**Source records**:
· · · ·

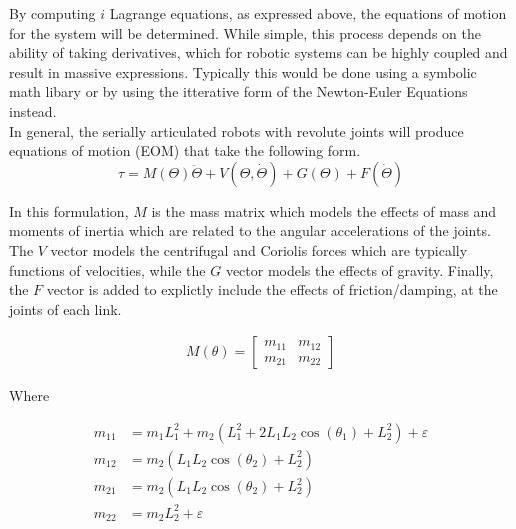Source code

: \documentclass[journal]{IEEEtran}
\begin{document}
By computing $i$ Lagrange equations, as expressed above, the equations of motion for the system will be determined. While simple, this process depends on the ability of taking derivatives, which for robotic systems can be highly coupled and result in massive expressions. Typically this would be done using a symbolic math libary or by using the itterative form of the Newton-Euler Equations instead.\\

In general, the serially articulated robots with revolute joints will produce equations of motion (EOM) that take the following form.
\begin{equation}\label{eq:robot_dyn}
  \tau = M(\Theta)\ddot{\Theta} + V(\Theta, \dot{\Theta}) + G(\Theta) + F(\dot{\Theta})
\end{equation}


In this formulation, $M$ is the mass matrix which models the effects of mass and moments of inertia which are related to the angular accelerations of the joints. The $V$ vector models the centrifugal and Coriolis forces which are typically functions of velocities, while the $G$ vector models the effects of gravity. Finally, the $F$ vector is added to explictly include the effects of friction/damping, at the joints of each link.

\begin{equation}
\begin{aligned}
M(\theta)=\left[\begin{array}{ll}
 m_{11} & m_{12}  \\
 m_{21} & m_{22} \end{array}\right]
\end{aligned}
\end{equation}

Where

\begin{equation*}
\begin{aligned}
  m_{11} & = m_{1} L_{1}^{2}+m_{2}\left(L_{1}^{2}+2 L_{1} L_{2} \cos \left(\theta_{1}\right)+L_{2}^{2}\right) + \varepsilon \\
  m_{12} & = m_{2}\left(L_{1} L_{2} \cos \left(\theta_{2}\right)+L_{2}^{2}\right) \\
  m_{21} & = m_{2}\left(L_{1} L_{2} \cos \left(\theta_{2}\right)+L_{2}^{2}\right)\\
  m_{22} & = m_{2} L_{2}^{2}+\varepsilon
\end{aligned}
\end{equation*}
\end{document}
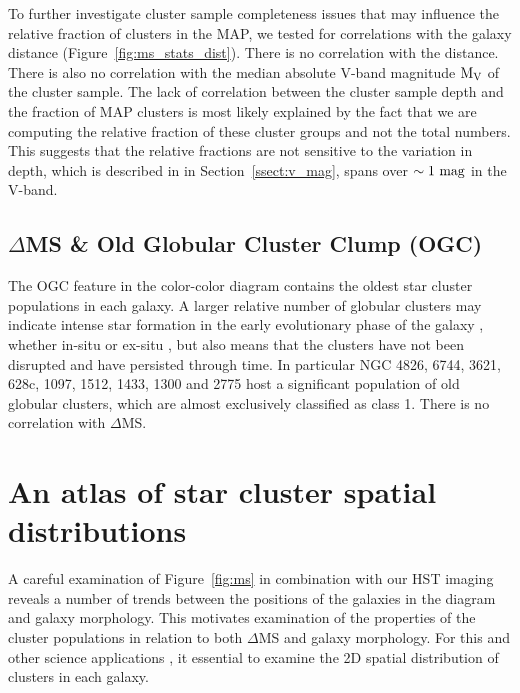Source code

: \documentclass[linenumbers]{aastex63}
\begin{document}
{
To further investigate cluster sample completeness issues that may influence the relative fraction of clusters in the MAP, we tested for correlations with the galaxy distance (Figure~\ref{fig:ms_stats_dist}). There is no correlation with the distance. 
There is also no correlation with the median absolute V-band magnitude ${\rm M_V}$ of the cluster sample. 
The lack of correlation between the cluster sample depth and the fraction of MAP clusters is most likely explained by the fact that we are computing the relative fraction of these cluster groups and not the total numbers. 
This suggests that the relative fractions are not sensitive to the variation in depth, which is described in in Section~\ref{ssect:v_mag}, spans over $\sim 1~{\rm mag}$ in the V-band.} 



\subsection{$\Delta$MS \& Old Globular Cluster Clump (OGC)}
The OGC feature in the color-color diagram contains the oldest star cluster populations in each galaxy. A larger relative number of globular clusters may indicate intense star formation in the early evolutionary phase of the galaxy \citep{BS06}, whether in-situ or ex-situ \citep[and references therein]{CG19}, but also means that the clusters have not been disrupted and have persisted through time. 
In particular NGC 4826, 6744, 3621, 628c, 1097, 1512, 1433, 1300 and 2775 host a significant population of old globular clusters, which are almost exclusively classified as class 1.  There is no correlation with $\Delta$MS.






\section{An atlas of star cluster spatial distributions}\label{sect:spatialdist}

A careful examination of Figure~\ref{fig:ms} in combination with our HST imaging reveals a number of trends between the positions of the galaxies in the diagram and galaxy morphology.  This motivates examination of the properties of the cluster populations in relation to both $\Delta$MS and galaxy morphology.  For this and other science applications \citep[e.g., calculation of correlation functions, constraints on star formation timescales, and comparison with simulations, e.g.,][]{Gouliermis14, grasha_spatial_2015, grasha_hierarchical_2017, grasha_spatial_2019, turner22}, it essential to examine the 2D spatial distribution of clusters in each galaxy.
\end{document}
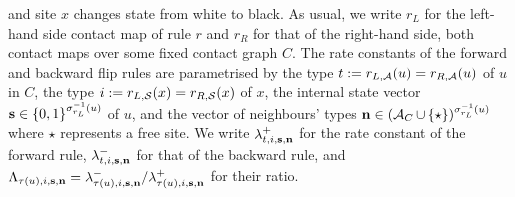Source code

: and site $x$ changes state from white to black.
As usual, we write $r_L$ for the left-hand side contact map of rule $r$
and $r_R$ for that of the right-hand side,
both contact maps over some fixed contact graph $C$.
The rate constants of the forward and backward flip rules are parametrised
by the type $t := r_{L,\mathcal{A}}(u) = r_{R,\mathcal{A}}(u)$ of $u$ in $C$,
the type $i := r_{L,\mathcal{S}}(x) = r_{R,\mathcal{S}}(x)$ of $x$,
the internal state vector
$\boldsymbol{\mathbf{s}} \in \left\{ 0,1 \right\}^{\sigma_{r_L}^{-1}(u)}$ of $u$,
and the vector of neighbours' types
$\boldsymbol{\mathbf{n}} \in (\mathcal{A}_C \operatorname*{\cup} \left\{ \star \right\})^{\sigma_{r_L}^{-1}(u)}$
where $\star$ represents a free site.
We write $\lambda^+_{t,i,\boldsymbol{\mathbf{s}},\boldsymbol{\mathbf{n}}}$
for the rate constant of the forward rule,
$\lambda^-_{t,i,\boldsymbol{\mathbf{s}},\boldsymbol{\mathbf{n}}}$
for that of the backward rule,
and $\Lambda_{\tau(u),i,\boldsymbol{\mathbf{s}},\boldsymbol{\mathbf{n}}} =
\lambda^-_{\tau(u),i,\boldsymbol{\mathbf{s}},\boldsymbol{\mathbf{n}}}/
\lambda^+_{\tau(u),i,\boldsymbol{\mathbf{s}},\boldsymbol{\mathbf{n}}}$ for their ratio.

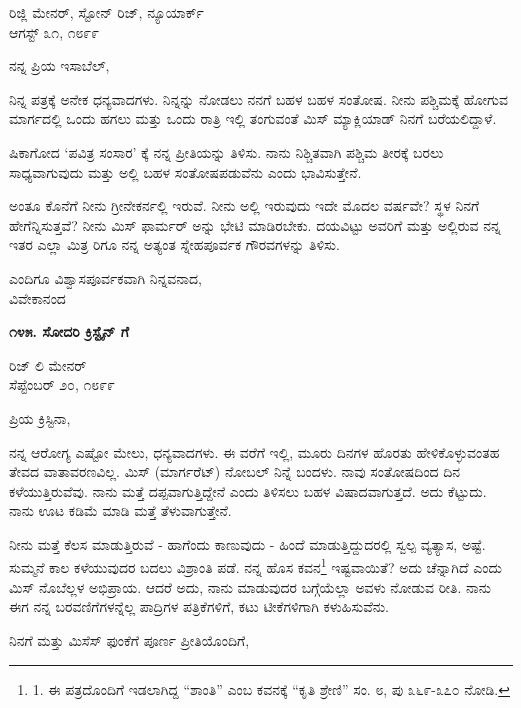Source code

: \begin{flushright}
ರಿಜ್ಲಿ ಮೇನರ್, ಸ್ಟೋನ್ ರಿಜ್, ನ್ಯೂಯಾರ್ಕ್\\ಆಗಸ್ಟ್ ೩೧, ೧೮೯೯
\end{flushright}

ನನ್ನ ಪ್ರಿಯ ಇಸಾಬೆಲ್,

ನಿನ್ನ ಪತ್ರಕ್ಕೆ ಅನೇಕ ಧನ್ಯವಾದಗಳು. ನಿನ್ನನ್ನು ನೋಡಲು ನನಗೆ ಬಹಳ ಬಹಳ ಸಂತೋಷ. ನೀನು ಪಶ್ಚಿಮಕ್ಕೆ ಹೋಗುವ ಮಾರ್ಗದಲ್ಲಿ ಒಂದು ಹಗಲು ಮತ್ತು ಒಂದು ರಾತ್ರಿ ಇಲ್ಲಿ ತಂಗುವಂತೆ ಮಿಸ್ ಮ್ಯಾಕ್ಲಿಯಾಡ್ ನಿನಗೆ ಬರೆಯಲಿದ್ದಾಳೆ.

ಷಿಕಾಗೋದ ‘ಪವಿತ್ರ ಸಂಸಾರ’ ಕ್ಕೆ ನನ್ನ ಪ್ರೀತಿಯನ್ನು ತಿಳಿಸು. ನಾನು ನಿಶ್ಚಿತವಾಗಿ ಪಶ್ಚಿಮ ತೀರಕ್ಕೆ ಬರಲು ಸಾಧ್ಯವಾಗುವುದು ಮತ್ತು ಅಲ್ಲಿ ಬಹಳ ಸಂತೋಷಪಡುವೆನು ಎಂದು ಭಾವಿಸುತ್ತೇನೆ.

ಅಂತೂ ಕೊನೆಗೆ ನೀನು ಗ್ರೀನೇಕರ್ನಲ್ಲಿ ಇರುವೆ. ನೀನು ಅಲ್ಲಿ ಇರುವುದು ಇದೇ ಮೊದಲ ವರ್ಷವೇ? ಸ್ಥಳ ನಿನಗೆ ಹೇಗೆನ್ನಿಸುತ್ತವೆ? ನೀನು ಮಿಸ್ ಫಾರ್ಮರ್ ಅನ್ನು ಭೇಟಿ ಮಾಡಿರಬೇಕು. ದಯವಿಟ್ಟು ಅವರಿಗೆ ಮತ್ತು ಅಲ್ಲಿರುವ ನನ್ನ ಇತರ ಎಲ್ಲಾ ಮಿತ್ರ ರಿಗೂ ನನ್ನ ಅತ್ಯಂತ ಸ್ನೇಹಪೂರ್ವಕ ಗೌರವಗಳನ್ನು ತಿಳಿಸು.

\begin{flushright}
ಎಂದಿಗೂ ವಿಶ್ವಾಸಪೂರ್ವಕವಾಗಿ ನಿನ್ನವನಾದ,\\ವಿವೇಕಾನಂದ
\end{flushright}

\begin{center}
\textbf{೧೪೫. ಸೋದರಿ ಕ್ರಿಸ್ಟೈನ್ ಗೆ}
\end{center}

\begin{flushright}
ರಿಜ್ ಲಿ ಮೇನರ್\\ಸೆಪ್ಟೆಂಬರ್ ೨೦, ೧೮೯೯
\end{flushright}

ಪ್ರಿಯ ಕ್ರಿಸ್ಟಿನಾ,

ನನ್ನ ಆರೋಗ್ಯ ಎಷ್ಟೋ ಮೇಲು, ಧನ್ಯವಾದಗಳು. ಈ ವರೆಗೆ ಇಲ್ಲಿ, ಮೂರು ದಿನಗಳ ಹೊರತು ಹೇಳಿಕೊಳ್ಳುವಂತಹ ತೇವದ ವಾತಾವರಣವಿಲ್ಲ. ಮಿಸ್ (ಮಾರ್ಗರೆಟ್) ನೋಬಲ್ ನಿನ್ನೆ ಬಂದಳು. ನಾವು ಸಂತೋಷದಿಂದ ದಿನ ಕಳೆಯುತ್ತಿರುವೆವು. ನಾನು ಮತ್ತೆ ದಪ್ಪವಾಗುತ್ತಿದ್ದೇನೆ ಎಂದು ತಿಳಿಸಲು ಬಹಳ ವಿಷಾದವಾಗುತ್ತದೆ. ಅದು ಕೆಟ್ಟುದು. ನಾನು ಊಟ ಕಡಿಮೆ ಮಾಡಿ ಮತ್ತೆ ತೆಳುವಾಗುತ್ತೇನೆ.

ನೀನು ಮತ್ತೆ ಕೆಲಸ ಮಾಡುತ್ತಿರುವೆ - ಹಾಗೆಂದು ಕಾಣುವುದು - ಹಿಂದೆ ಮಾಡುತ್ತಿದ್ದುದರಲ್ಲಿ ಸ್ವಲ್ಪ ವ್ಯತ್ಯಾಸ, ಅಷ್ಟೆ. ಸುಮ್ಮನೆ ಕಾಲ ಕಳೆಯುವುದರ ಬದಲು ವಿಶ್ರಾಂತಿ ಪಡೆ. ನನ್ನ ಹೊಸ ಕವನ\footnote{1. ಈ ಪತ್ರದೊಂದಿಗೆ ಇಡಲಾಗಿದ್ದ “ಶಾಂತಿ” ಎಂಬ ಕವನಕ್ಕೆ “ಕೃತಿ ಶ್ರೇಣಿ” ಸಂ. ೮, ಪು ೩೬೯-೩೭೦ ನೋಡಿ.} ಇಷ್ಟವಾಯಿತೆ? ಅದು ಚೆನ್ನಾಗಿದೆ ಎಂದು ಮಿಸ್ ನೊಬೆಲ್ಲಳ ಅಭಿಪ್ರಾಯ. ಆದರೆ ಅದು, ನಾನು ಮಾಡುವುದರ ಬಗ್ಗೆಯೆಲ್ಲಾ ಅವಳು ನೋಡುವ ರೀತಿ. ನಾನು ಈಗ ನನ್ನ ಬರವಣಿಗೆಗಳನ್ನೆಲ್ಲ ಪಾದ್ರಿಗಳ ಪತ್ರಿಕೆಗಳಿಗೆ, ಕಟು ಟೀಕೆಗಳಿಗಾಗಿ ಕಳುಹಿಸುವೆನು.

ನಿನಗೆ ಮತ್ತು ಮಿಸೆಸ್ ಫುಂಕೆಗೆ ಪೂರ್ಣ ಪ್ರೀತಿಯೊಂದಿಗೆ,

· · · ·

**Task brief**:
Of the lines above, output exactly those from the line bearing "ಎಂದಿಗೂ ವಿಶ್ವಾಸಪೂರ್ವಕವಾಗಿ ನಿನ್ನವನಾದ,\\ವಿವೇಕಾನಂದ" through the line bearing "ನನ್ನ ಆರೋಗ್ಯ ಎಷ್ಟೋ", inclusive.

**Written response**:
ಎಂದಿಗೂ ವಿಶ್ವಾಸಪೂರ್ವಕವಾಗಿ ನಿನ್ನವನಾದ,\\ವಿವೇಕಾನಂದ
\end{flushright}

\begin{center}
\textbf{೧೪೫. ಸೋದರಿ ಕ್ರಿಸ್ಟೈನ್ ಗೆ}
\end{center}

\begin{flushright}
ರಿಜ್ ಲಿ ಮೇನರ್\\ಸೆಪ್ಟೆಂಬರ್ ೨೦, ೧೮೯೯
\end{flushright}

ಪ್ರಿಯ ಕ್ರಿಸ್ಟಿನಾ,

ನನ್ನ ಆರೋಗ್ಯ ಎಷ್ಟೋ ಮೇಲು, ಧನ್ಯವಾದಗಳು. ಈ ವರೆಗೆ ಇಲ್ಲಿ, ಮೂರು ದಿನಗಳ ಹೊರತು ಹೇಳಿಕೊಳ್ಳುವಂತಹ ತೇವದ ವಾತಾವರಣವಿಲ್ಲ. ಮಿಸ್ (ಮಾರ್ಗರೆಟ್) ನೋಬಲ್ ನಿನ್ನೆ ಬಂದಳು. ನಾವು ಸಂತೋಷದಿಂದ ದಿನ ಕಳೆಯುತ್ತಿರುವೆವು. ನಾನು ಮತ್ತೆ ದಪ್ಪವಾಗುತ್ತಿದ್ದೇನೆ ಎಂದು ತಿಳಿಸಲು ಬಹಳ ವಿಷಾದವಾಗುತ್ತದೆ. ಅದು ಕೆಟ್ಟುದು. ನಾನು ಊಟ ಕಡಿಮೆ ಮಾಡಿ ಮತ್ತೆ ತೆಳುವಾಗುತ್ತೇನೆ.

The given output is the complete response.